Pictures paired with source code
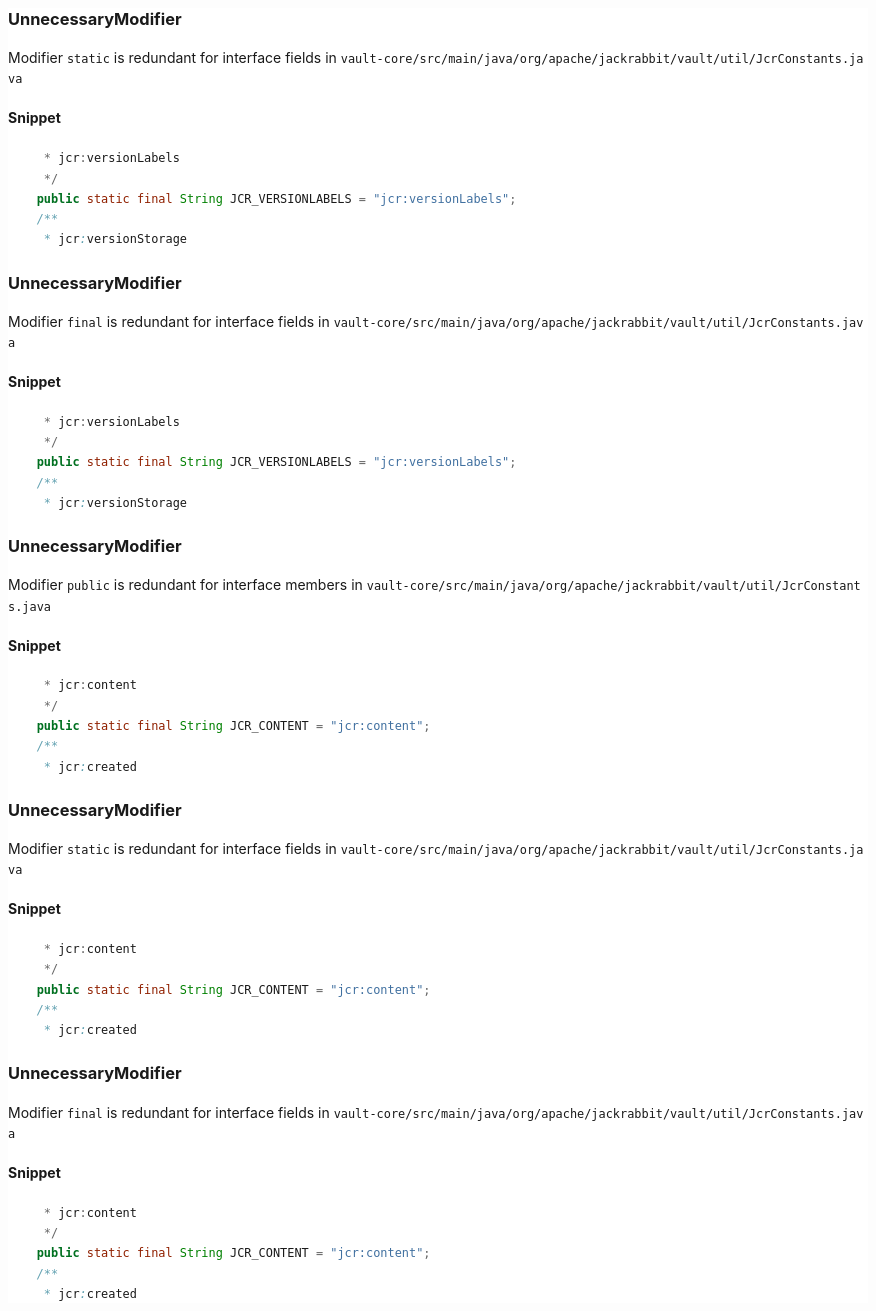 ### UnnecessaryModifier
Modifier `static` is redundant for interface fields
in `vault-core/src/main/java/org/apache/jackrabbit/vault/util/JcrConstants.java`
#### Snippet
```java
     * jcr:versionLabels
     */
    public static final String JCR_VERSIONLABELS = "jcr:versionLabels";
    /**
     * jcr:versionStorage
```

### UnnecessaryModifier
Modifier `final` is redundant for interface fields
in `vault-core/src/main/java/org/apache/jackrabbit/vault/util/JcrConstants.java`
#### Snippet
```java
     * jcr:versionLabels
     */
    public static final String JCR_VERSIONLABELS = "jcr:versionLabels";
    /**
     * jcr:versionStorage
```

### UnnecessaryModifier
Modifier `public` is redundant for interface members
in `vault-core/src/main/java/org/apache/jackrabbit/vault/util/JcrConstants.java`
#### Snippet
```java
     * jcr:content
     */
    public static final String JCR_CONTENT = "jcr:content";
    /**
     * jcr:created
```

### UnnecessaryModifier
Modifier `static` is redundant for interface fields
in `vault-core/src/main/java/org/apache/jackrabbit/vault/util/JcrConstants.java`
#### Snippet
```java
     * jcr:content
     */
    public static final String JCR_CONTENT = "jcr:content";
    /**
     * jcr:created
```

### UnnecessaryModifier
Modifier `final` is redundant for interface fields
in `vault-core/src/main/java/org/apache/jackrabbit/vault/util/JcrConstants.java`
#### Snippet
```java
     * jcr:content
     */
    public static final String JCR_CONTENT = "jcr:content";
    /**
     * jcr:created
```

• _GOAL OF THE EXERCISE_
Your reply is the full set of entries reproduced exactly, with images omitted.

• _REPLY TO THE EXERCISE_
 ### UnnecessaryModifier
Modifier `static` is redundant for interface fields
in `vault-core/src/main/java/org/apache/jackrabbit/vault/util/JcrConstants.java`
#### Snippet
```java
     * jcr:versionLabels
     */
    public static final String JCR_VERSIONLABELS = "jcr:versionLabels";
    /**
     * jcr:versionStorage
```

### UnnecessaryModifier
Modifier `final` is redundant for interface fields
in `vault-core/src/main/java/org/apache/jackrabbit/vault/util/JcrConstants.java`
#### Snippet
```java
     * jcr:versionLabels
     */
    public static final String JCR_VERSIONLABELS = "jcr:versionLabels";
    /**
     * jcr:versionStorage
```

### UnnecessaryModifier
Modifier `public` is redundant for interface members
in `vault-core/src/main/java/org/apache/jackrabbit/vault/util/JcrConstants.java`
#### Snippet
```java
     * jcr:content
     */
    public static final String JCR_CONTENT = "jcr:content";
    /**
     * jcr:created
```

### UnnecessaryModifier
Modifier `static` is redundant for interface fields
in `vault-core/src/main/java/org/apache/jackrabbit/vault/util/JcrConstants.java`
#### Snippet
```java
     * jcr:content
     */
    public static final String JCR_CONTENT = "jcr:content";
    /**
     * jcr:created
```

### UnnecessaryModifier
Modifier `final` is redundant for interface fields
in `vault-core/src/main/java/org/apache/jackrabbit/vault/util/JcrConstants.java`
#### Snippet
```java
     * jcr:content
     */
    public static final String JCR_CONTENT = "jcr:content";
    /**
     * jcr:created
```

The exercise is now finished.